* [EXERCISE]:
The expected output is every entry below, exact in every character.

* [DATASET RECORDS]:
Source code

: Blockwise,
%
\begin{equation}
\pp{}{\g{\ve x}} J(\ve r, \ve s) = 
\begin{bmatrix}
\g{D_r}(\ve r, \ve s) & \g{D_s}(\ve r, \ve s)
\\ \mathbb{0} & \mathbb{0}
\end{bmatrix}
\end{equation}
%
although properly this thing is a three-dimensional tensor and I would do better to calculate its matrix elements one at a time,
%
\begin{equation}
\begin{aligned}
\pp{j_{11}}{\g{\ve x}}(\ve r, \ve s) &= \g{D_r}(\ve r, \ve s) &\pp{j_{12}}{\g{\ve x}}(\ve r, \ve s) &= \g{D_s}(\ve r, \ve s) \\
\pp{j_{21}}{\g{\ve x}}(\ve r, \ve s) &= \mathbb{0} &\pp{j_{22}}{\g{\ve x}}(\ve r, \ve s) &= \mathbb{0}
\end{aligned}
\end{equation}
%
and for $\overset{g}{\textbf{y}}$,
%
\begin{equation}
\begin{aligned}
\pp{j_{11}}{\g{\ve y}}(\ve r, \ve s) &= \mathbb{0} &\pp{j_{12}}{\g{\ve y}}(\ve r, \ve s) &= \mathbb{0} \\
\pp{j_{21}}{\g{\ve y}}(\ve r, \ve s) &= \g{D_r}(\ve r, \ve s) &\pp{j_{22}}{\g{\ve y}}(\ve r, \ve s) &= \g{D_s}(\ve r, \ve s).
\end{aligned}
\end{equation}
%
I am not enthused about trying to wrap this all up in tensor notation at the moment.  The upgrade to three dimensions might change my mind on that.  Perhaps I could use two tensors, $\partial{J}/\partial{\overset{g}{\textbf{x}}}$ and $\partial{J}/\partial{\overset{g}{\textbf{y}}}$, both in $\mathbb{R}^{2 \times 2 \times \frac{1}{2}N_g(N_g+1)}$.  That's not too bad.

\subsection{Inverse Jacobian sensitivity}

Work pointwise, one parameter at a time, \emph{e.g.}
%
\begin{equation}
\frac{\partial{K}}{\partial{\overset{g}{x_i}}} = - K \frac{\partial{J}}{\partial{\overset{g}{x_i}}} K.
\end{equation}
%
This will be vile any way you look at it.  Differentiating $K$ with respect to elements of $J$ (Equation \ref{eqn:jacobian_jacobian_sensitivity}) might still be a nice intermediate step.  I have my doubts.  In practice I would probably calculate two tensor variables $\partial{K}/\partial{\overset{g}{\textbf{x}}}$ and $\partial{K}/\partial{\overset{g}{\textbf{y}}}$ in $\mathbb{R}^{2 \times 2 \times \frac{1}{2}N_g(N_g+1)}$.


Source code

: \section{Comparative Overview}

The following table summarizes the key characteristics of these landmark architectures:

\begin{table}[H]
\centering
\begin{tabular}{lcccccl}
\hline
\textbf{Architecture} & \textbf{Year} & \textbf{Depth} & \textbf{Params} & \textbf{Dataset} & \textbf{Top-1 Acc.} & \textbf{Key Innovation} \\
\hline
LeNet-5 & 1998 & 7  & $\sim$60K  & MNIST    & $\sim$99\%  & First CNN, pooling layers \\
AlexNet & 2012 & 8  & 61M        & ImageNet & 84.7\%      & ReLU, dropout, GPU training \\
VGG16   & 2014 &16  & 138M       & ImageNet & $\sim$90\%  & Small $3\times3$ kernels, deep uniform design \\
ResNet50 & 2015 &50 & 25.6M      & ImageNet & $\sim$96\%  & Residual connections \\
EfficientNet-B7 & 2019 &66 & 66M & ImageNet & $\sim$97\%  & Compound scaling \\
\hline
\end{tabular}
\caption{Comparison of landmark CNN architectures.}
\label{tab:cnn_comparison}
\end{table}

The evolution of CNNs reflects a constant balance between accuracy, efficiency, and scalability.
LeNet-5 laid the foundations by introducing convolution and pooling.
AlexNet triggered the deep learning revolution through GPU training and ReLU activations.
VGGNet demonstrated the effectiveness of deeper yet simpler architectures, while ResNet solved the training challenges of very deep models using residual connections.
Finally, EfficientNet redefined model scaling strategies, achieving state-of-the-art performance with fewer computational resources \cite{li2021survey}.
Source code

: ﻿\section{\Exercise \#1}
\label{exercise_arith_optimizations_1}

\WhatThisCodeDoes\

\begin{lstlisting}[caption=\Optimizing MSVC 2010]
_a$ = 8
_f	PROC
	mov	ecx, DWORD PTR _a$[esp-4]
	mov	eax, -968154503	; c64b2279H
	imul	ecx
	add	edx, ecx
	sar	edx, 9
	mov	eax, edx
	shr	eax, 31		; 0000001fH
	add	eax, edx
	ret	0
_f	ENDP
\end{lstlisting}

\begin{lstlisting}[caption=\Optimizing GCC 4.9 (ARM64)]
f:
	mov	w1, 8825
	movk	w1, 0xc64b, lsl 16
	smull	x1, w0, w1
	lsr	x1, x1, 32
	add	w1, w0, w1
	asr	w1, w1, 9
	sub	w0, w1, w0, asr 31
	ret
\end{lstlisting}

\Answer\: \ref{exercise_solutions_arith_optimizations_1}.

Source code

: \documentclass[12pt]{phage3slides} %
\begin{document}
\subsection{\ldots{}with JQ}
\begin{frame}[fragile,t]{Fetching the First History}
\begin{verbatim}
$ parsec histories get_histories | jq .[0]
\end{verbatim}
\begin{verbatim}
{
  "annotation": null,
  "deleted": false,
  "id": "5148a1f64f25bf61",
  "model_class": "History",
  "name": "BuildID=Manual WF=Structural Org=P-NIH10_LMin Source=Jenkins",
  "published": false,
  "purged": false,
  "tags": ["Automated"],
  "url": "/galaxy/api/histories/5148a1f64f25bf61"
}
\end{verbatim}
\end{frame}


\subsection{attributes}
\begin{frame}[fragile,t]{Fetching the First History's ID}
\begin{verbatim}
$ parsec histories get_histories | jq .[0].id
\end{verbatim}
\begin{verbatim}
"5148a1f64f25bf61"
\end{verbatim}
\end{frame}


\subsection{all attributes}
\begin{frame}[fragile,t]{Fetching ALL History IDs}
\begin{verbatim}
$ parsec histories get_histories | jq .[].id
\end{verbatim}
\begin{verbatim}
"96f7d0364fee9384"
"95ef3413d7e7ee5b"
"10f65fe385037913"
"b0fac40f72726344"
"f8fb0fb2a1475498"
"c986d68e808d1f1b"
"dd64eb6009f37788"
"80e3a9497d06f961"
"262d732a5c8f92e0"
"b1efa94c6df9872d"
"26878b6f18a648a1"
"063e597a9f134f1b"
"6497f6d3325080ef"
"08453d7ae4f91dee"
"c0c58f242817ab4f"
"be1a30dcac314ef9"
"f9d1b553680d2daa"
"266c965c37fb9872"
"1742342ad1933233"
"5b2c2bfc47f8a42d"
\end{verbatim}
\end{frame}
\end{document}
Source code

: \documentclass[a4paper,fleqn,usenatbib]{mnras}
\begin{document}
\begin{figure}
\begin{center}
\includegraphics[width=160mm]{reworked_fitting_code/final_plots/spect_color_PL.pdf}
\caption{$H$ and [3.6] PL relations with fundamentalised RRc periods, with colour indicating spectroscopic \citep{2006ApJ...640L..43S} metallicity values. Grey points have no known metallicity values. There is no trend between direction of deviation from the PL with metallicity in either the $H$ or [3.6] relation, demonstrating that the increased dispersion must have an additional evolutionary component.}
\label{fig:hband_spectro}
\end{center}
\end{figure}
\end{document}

* [RESULT FOR THIS TASK]:
Source code

: Blockwise,
%
\begin{equation}
\pp{}{\g{\ve x}} J(\ve r, \ve s) = 
\begin{bmatrix}
\g{D_r}(\ve r, \ve s) & \g{D_s}(\ve r, \ve s)
\\ \mathbb{0} & \mathbb{0}
\end{bmatrix}
\end{equation}
%
although properly this thing is a three-dimensional tensor and I would do better to calculate its matrix elements one at a time,
%
\begin{equation}
\begin{aligned}
\pp{j_{11}}{\g{\ve x}}(\ve r, \ve s) &= \g{D_r}(\ve r, \ve s) &\pp{j_{12}}{\g{\ve x}}(\ve r, \ve s) &= \g{D_s}(\ve r, \ve s) \\
\pp{j_{21}}{\g{\ve x}}(\ve r, \ve s) &= \mathbb{0} &\pp{j_{22}}{\g{\ve x}}(\ve r, \ve s) &= \mathbb{0}
\end{aligned}
\end{equation}
%
and for $\overset{g}{\textbf{y}}$,
%
\begin{equation}
\begin{aligned}
\pp{j_{11}}{\g{\ve y}}(\ve r, \ve s) &= \mathbb{0} &\pp{j_{12}}{\g{\ve y}}(\ve r, \ve s) &= \mathbb{0} \\
\pp{j_{21}}{\g{\ve y}}(\ve r, \ve s) &= \g{D_r}(\ve r, \ve s) &\pp{j_{22}}{\g{\ve y}}(\ve r, \ve s) &= \g{D_s}(\ve r, \ve s).
\end{aligned}
\end{equation}
%
I am not enthused about trying to wrap this all up in tensor notation at the moment.  The upgrade to three dimensions might change my mind on that.  Perhaps I could use two tensors, $\partial{J}/\partial{\overset{g}{\textbf{x}}}$ and $\partial{J}/\partial{\overset{g}{\textbf{y}}}$, both in $\mathbb{R}^{2 \times 2 \times \frac{1}{2}N_g(N_g+1)}$.  That's not too bad.

\subsection{Inverse Jacobian sensitivity}

Work pointwise, one parameter at a time, \emph{e.g.}
%
\begin{equation}
\frac{\partial{K}}{\partial{\overset{g}{x_i}}} = - K \frac{\partial{J}}{\partial{\overset{g}{x_i}}} K.
\end{equation}
%
This will be vile any way you look at it.  Differentiating $K$ with respect to elements of $J$ (Equation \ref{eqn:jacobian_jacobian_sensitivity}) might still be a nice intermediate step.  I have my doubts.  In practice I would probably calculate two tensor variables $\partial{K}/\partial{\overset{g}{\textbf{x}}}$ and $\partial{K}/\partial{\overset{g}{\textbf{y}}}$ in $\mathbb{R}^{2 \times 2 \times \frac{1}{2}N_g(N_g+1)}$.


Source code

: \section{Comparative Overview}

The following table summarizes the key characteristics of these landmark architectures:

\begin{table}[H]
\centering
\begin{tabular}{lcccccl}
\hline
\textbf{Architecture} & \textbf{Year} & \textbf{Depth} & \textbf{Params} & \textbf{Dataset} & \textbf{Top-1 Acc.} & \textbf{Key Innovation} \\
\hline
LeNet-5 & 1998 & 7  & $\sim$60K  & MNIST    & $\sim$99\%  & First CNN, pooling layers \\
AlexNet & 2012 & 8  & 61M        & ImageNet & 84.7\%      & ReLU, dropout, GPU training \\
VGG16   & 2014 &16  & 138M       & ImageNet & $\sim$90\%  & Small $3\times3$ kernels, deep uniform design \\
ResNet50 & 2015 &50 & 25.6M      & ImageNet & $\sim$96\%  & Residual connections \\
EfficientNet-B7 & 2019 &66 & 66M & ImageNet & $\sim$97\%  & Compound scaling \\
\hline
\end{tabular}
\caption{Comparison of landmark CNN architectures.}
\label{tab:cnn_comparison}
\end{table}

The evolution of CNNs reflects a constant balance between accuracy, efficiency, and scalability.
LeNet-5 laid the foundations by introducing convolution and pooling.
AlexNet triggered the deep learning revolution through GPU training and ReLU activations.
VGGNet demonstrated the effectiveness of deeper yet simpler architectures, while ResNet solved the training challenges of very deep models using residual connections.
Finally, EfficientNet redefined model scaling strategies, achieving state-of-the-art performance with fewer computational resources \cite{li2021survey}.
Source code

: ﻿\section{\Exercise \#1}
\label{exercise_arith_optimizations_1}

\WhatThisCodeDoes\

\begin{lstlisting}[caption=\Optimizing MSVC 2010]
_a$ = 8
_f	PROC
	mov	ecx, DWORD PTR _a$[esp-4]
	mov	eax, -968154503	; c64b2279H
	imul	ecx
	add	edx, ecx
	sar	edx, 9
	mov	eax, edx
	shr	eax, 31		; 0000001fH
	add	eax, edx
	ret	0
_f	ENDP
\end{lstlisting}

\begin{lstlisting}[caption=\Optimizing GCC 4.9 (ARM64)]
f:
	mov	w1, 8825
	movk	w1, 0xc64b, lsl 16
	smull	x1, w0, w1
	lsr	x1, x1, 32
	add	w1, w0, w1
	asr	w1, w1, 9
	sub	w0, w1, w0, asr 31
	ret
\end{lstlisting}

\Answer\: \ref{exercise_solutions_arith_optimizations_1}.

Source code

: \documentclass[12pt]{phage3slides} %
\begin{document}
\subsection{\ldots{}with JQ}
\begin{frame}[fragile,t]{Fetching the First History}
\begin{verbatim}
$ parsec histories get_histories | jq .[0]
\end{verbatim}
\begin{verbatim}
{
  "annotation": null,
  "deleted": false,
  "id": "5148a1f64f25bf61",
  "model_class": "History",
  "name": "BuildID=Manual WF=Structural Org=P-NIH10_LMin Source=Jenkins",
  "published": false,
  "purged": false,
  "tags": ["Automated"],
  "url": "/galaxy/api/histories/5148a1f64f25bf61"
}
\end{verbatim}
\end{frame}


\subsection{attributes}
\begin{frame}[fragile,t]{Fetching the First History's ID}
\begin{verbatim}
$ parsec histories get_histories | jq .[0].id
\end{verbatim}
\begin{verbatim}
"5148a1f64f25bf61"
\end{verbatim}
\end{frame}


\subsection{all attributes}
\begin{frame}[fragile,t]{Fetching ALL History IDs}
\begin{verbatim}
$ parsec histories get_histories | jq .[].id
\end{verbatim}
\begin{verbatim}
"96f7d0364fee9384"
"95ef3413d7e7ee5b"
"10f65fe385037913"
"b0fac40f72726344"
"f8fb0fb2a1475498"
"c986d68e808d1f1b"
"dd64eb6009f37788"
"80e3a9497d06f961"
"262d732a5c8f92e0"
"b1efa94c6df9872d"
"26878b6f18a648a1"
"063e597a9f134f1b"
"6497f6d3325080ef"
"08453d7ae4f91dee"
"c0c58f242817ab4f"
"be1a30dcac314ef9"
"f9d1b553680d2daa"
"266c965c37fb9872"
"1742342ad1933233"
"5b2c2bfc47f8a42d"
\end{verbatim}
\end{frame}
\end{document}
Source code

: \documentclass[a4paper,fleqn,usenatbib]{mnras}
\begin{document}
\begin{figure}
\begin{center}
\includegraphics[width=160mm]{reworked_fitting_code/final_plots/spect_color_PL.pdf}
\caption{$H$ and [3.6] PL relations with fundamentalised RRc periods, with colour indicating spectroscopic \citep{2006ApJ...640L..43S} metallicity values. Grey points have no known metallicity values. There is no trend between direction of deviation from the PL with metallicity in either the $H$ or [3.6] relation, demonstrating that the increased dispersion must have an additional evolutionary component.}
\label{fig:hband_spectro}
\end{center}
\end{figure}
\end{document}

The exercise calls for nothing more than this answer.